Data excerpts
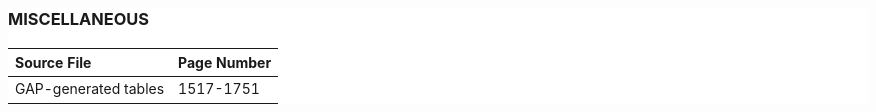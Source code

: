 ### MISCELLANEOUS

| Source File          | Page Number |
| :------------------- | :---------- |
| GAP-generated tables | 1517-1751   |

[CONTRACT_AND_APPROVALS.agc]:https://github.com/chrislgarry/Apollo-11/blob/master/Comanche055/CONTRACT_AND_APPROVALS.agc
[ASSEMBLY_AND_OPERATION_INFORMATION.agc]:https://github.com/chrislgarry/Apollo-11/blob/master/Comanche055/ASSEMBLY_AND_OPERATION_INFORMATION.agc
[TAGS_FOR_RELATIVE_SETLOC.agc]:https://github.com/chrislgarry/Apollo-11/blob/master/Comanche055/TAGS_FOR_RELATIVE_SETLOC.agc
[ERASABLE_ASSIGNMENTS.agc]:https://github.com/chrislgarry/Apollo-11/blob/master/Comanche055/ERASABLE_ASSIGNMENTS.agc
[INTERRUPT_LEAD_INS.agc]:https://github.com/chrislgarry/Apollo-11/blob/master/Comanche055/INTERRUPT_LEAD_INS.agc
[T4RUPT_PROGRAM.agc]:https://github.com/chrislgarry/Apollo-11/blob/master/Comanche055/T4RUPT_PROGRAM.agc
[DOWNLINK_LISTS.agc]:https://github.com/chrislgarry/Apollo-11/blob/master/Comanche055/DOWNLINK_LISTS.agc
[FRESH_START_AND_RESTART.agc]:https://github.com/chrislgarry/Apollo-11/blob/master/Comanche055/FRESH_START_AND_RESTART.agc
[RESTART_TABLES.agc]:https://github.com/chrislgarry/Apollo-11/blob/master/Comanche055/RESTART_TABLES.agc
[SXTMARK.agc]:https://github.com/chrislgarry/Apollo-11/blob/master/Comanche055/SXTMARK.agc
[EXTENDED_VERBS.agc]:https://github.com/chrislgarry/Apollo-11/blob/master/Comanche055/EXTENDED_VERBS.agc
[PINBALL_NOUN_TABLES.agc]:https://github.com/chrislgarry/Apollo-11/blob/master/Comanche055/PINBALL_NOUN_TABLES.agc
[CSM_GEOMETRY.agc]:https://github.com/chrislgarry/Apollo-11/blob/master/Comanche055/CSM_GEOMETRY.agc
[IMU_COMPENSATION_PACKAGE.agc]:https://github.com/chrislgarry/Apollo-11/blob/master/Comanche055/IMU_COMPENSATION_PACKAGE.agc
[PINBALL_GAME_BUTTONS_AND_LIGHTS.agc]:https://github.com/chrislgarry/Apollo-11/blob/master/Comanche055/PINBALL_GAME_BUTTONS_AND_LIGHTS.agc
[R60_62.agc]:https://github.com/chrislgarry/Apollo-11/blob/master/Comanche055/R60_62.agc
[ANGLFIND.agc]:https://github.com/chrislgarry/Apollo-11/blob/master/Comanche055/ANGLFIND.agc
[GIMBAL_LOCK_AVOIDANCE.agc]:https://github.com/chrislgarry/Apollo-11/blob/master/Comanche055/GIMBAL_LOCK_AVOIDANCE.agc
[KALCMANU_STEERING.agc]:https://github.com/chrislgarry/Apollo-11/blob/master/Comanche055/KALCMANU_STEERING.agc
[SYSTEM_TEST_STANDARD_LEAD_INS.agc]:https://github.com/chrislgarry/Apollo-11/blob/master/Comanche055/SYSTEM_TEST_STANDARD_LEAD_INS.agc
[IMU_CALIBRATION_AND_ALIGNMENT.agc]:https://github.com/chrislgarry/Apollo-11/blob/master/Comanche055/IMU_CALIBRATION_AND_ALIGNMENT.agc
[GROUND_TRACKING_DETERMINATION_PROGRAM.agc]:https://github.com/chrislgarry/Apollo-11/blob/master/Comanche055/GROUND_TRACKING_DETERMINATION_PROGRAM.agc
[P34-35_P74-75.agc]:https://github.com/chrislgarry/Apollo-11/blob/master/Comanche055/P34-35_P74-75.agc
[R31.agc]:https://github.com/chrislgarry/Apollo-11/blob/master/Comanche055/R31.agc
[P76.agc]:https://github.com/chrislgarry/Apollo-11/blob/master/Comanche055/P76.agc
[R30.agc]:https://github.com/chrislgarry/Apollo-11/blob/master/Comanche055/R30.agc
[STABLE_ORBIT.agc]:https://github.com/chrislgarry/Apollo-11/blob/master/Comanche055/STABLE_ORBIT.agc
[P11.agc]:https://github.com/chrislgarry/Apollo-11/blob/master/Comanche055/P11.agc
[TPI_SEARCH.agc]:https://github.com/chrislgarry/Apollo-11/blob/master/Comanche055/TPI_SEARCH.agc
[P20-P25.agc]:https://github.com/chrislgarry/Apollo-11/blob/master/Comanche055/P20-P25.agc
[P30-P37.agc]:https://github.com/chrislgarry/Apollo-11/blob/master/Comanche055/P30-P37.agc
[P32-P33_P72-P73.agc]:https://github.com/chrislgarry/Apollo-11/blob/master/Comanche055/P32-P33_P72-P73.agc
[P40-P47.agc]:https://github.com/chrislgarry/Apollo-11/blob/master/Comanche055/P40-P47.agc
[P51-P53.agc]:https://github.com/chrislgarry/Apollo-11/blob/master/Comanche055/P51-P53.agc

What this task involves
With the images omitted, retype the records above exactly.

Task result
Source code

: ### MISCELLANEOUS

| Source File          | Page Number |
| :------------------- | :---------- |
| GAP-generated tables | 1517-1751   |

[CONTRACT_AND_APPROVALS.agc]:https://github.com/chrislgarry/Apollo-11/blob/master/Comanche055/CONTRACT_AND_APPROVALS.agc
[ASSEMBLY_AND_OPERATION_INFORMATION.agc]:https://github.com/chrislgarry/Apollo-11/blob/master/Comanche055/ASSEMBLY_AND_OPERATION_INFORMATION.agc
[TAGS_FOR_RELATIVE_SETLOC.agc]:https://github.com/chrislgarry/Apollo-11/blob/master/Comanche055/TAGS_FOR_RELATIVE_SETLOC.agc
[ERASABLE_ASSIGNMENTS.agc]:https://github.com/chrislgarry/Apollo-11/blob/master/Comanche055/ERASABLE_ASSIGNMENTS.agc
[INTERRUPT_LEAD_INS.agc]:https://github.com/chrislgarry/Apollo-11/blob/master/Comanche055/INTERRUPT_LEAD_INS.agc
[T4RUPT_PROGRAM.agc]:https://github.com/chrislgarry/Apollo-11/blob/master/Comanche055/T4RUPT_PROGRAM.agc
[DOWNLINK_LISTS.agc]:https://github.com/chrislgarry/Apollo-11/blob/master/Comanche055/DOWNLINK_LISTS.agc
[FRESH_START_AND_RESTART.agc]:https://github.com/chrislgarry/Apollo-11/blob/master/Comanche055/FRESH_START_AND_RESTART.agc
[RESTART_TABLES.agc]:https://github.com/chrislgarry/Apollo-11/blob/master/Comanche055/RESTART_TABLES.agc
[SXTMARK.agc]:https://github.com/chrislgarry/Apollo-11/blob/master/Comanche055/SXTMARK.agc
[EXTENDED_VERBS.agc]:https://github.com/chrislgarry/Apollo-11/blob/master/Comanche055/EXTENDED_VERBS.agc
[PINBALL_NOUN_TABLES.agc]:https://github.com/chrislgarry/Apollo-11/blob/master/Comanche055/PINBALL_NOUN_TABLES.agc
[CSM_GEOMETRY.agc]:https://github.com/chrislgarry/Apollo-11/blob/master/Comanche055/CSM_GEOMETRY.agc
[IMU_COMPENSATION_PACKAGE.agc]:https://github.com/chrislgarry/Apollo-11/blob/master/Comanche055/IMU_COMPENSATION_PACKAGE.agc
[PINBALL_GAME_BUTTONS_AND_LIGHTS.agc]:https://github.com/chrislgarry/Apollo-11/blob/master/Comanche055/PINBALL_GAME_BUTTONS_AND_LIGHTS.agc
[R60_62.agc]:https://github.com/chrislgarry/Apollo-11/blob/master/Comanche055/R60_62.agc
[ANGLFIND.agc]:https://github.com/chrislgarry/Apollo-11/blob/master/Comanche055/ANGLFIND.agc
[GIMBAL_LOCK_AVOIDANCE.agc]:https://github.com/chrislgarry/Apollo-11/blob/master/Comanche055/GIMBAL_LOCK_AVOIDANCE.agc
[KALCMANU_STEERING.agc]:https://github.com/chrislgarry/Apollo-11/blob/master/Comanche055/KALCMANU_STEERING.agc
[SYSTEM_TEST_STANDARD_LEAD_INS.agc]:https://github.com/chrislgarry/Apollo-11/blob/master/Comanche055/SYSTEM_TEST_STANDARD_LEAD_INS.agc
[IMU_CALIBRATION_AND_ALIGNMENT.agc]:https://github.com/chrislgarry/Apollo-11/blob/master/Comanche055/IMU_CALIBRATION_AND_ALIGNMENT.agc
[GROUND_TRACKING_DETERMINATION_PROGRAM.agc]:https://github.com/chrislgarry/Apollo-11/blob/master/Comanche055/GROUND_TRACKING_DETERMINATION_PROGRAM.agc
[P34-35_P74-75.agc]:https://github.com/chrislgarry/Apollo-11/blob/master/Comanche055/P34-35_P74-75.agc
[R31.agc]:https://github.com/chrislgarry/Apollo-11/blob/master/Comanche055/R31.agc
[P76.agc]:https://github.com/chrislgarry/Apollo-11/blob/master/Comanche055/P76.agc
[R30.agc]:https://github.com/chrislgarry/Apollo-11/blob/master/Comanche055/R30.agc
[STABLE_ORBIT.agc]:https://github.com/chrislgarry/Apollo-11/blob/master/Comanche055/STABLE_ORBIT.agc
[P11.agc]:https://github.com/chrislgarry/Apollo-11/blob/master/Comanche055/P11.agc
[TPI_SEARCH.agc]:https://github.com/chrislgarry/Apollo-11/blob/master/Comanche055/TPI_SEARCH.agc
[P20-P25.agc]:https://github.com/chrislgarry/Apollo-11/blob/master/Comanche055/P20-P25.agc
[P30-P37.agc]:https://github.com/chrislgarry/Apollo-11/blob/master/Comanche055/P30-P37.agc
[P32-P33_P72-P73.agc]:https://github.com/chrislgarry/Apollo-11/blob/master/Comanche055/P32-P33_P72-P73.agc
[P40-P47.agc]:https://github.com/chrislgarry/Apollo-11/blob/master/Comanche055/P40-P47.agc
[P51-P53.agc]:https://github.com/chrislgarry/Apollo-11/blob/master/Comanche055/P51-P53.agc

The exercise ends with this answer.